Obviously, there's a lack of working precision for $p<-3$. But wherever I tried to insert WorkingPrecision->30 option in the NDEigensystem call, it didn't work. I tried to put it as a last argument in the call, to "Arnoldi" method option, but got "unknown option" response every time.

So I wonder: can NDEigensystem use arbitrary-precision arithmetic? If yes, then what is the syntax to request particular working precision?

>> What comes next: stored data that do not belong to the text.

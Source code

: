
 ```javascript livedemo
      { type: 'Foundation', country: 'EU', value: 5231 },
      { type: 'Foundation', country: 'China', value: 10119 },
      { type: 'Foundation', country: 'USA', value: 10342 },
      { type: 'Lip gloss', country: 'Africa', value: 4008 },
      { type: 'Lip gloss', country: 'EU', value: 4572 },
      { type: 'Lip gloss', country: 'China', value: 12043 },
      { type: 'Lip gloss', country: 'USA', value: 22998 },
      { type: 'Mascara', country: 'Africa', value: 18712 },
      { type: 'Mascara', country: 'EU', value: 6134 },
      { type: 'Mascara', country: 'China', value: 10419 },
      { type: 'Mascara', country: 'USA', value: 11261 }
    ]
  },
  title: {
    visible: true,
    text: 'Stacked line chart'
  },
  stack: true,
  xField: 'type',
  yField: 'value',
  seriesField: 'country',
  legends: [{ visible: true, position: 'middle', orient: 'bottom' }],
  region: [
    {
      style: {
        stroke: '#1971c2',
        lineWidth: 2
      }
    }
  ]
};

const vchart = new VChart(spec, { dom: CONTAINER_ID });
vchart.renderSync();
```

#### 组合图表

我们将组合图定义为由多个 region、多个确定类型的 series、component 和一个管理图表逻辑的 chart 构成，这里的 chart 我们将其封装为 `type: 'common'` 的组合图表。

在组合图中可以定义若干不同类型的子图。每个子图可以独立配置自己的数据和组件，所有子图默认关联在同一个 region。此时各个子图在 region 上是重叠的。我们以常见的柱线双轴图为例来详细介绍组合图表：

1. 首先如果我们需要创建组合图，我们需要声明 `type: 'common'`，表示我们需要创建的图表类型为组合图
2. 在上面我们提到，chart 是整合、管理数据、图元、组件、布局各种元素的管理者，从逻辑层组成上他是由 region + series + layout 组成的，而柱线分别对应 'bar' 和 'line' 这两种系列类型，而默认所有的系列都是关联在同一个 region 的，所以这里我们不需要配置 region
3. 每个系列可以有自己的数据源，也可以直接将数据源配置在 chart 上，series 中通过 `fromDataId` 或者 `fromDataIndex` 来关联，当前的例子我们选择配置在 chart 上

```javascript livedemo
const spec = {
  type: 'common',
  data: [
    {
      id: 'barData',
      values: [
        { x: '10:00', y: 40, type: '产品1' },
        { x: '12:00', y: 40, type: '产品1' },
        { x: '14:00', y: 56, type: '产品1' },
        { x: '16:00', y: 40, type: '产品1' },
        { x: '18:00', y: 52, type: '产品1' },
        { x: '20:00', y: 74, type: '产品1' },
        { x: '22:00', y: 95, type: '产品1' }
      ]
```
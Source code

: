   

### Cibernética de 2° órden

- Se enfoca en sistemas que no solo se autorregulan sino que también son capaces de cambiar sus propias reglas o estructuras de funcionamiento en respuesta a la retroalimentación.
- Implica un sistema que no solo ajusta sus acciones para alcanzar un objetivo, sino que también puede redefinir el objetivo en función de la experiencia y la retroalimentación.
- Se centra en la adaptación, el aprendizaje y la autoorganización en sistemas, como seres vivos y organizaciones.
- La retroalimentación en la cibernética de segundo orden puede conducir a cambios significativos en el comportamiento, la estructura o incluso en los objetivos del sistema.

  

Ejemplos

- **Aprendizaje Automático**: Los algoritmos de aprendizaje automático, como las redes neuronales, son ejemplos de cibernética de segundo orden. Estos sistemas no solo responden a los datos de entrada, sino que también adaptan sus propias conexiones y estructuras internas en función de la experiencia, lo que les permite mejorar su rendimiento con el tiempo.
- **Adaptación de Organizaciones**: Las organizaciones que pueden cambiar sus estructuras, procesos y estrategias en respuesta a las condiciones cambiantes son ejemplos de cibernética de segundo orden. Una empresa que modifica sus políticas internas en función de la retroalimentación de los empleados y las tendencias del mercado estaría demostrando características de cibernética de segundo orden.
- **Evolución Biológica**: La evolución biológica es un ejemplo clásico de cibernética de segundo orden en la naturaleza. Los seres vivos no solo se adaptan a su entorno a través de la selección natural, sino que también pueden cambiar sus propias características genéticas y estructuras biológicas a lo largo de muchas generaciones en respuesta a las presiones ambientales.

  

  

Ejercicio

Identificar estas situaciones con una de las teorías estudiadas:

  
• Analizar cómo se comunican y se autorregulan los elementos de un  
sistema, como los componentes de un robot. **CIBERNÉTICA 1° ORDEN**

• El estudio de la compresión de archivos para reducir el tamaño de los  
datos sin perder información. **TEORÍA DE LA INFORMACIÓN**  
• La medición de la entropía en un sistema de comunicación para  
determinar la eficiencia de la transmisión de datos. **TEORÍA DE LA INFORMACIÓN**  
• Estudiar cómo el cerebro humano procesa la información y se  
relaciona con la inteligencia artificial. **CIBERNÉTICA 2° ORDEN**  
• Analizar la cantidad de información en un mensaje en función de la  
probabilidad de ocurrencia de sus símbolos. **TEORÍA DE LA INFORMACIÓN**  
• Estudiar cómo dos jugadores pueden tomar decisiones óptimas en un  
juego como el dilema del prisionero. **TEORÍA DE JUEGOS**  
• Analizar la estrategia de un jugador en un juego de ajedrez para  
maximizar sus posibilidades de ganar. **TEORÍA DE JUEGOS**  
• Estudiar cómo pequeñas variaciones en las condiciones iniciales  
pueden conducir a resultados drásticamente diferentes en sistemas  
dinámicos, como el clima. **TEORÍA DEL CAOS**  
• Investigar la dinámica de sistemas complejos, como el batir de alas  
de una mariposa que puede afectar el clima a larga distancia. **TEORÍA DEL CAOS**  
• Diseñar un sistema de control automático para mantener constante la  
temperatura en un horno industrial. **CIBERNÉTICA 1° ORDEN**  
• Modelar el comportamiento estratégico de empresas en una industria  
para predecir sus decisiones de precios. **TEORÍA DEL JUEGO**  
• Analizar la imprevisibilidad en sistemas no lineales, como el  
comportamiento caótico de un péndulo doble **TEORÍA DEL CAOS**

• I guess, after assempling stiffness and mass matrix into sparse arrays, NDEigensystem calls Intel MKL routines or similar subroutines to compute (parts of) eigensystems. In that case, the answer would be: Nope, there is no way to increase the working precision. Commented Feb 8, 2018 at 15:56
• @HenrikSchumacher, the reference you give is for FEAST which can be called as a method option The default for FEM is Arnoldi - but quite frankly I do not know which code it is based on (but not MKL). The Direct solver is an inhouse solver IIRC. Commented Feb 8, 2018 at 20:43

No, at this point in time (V11.2) and in the forseeable future NDEigensystem does not work with arbitrary precision, because the FEM code is machine precision code only.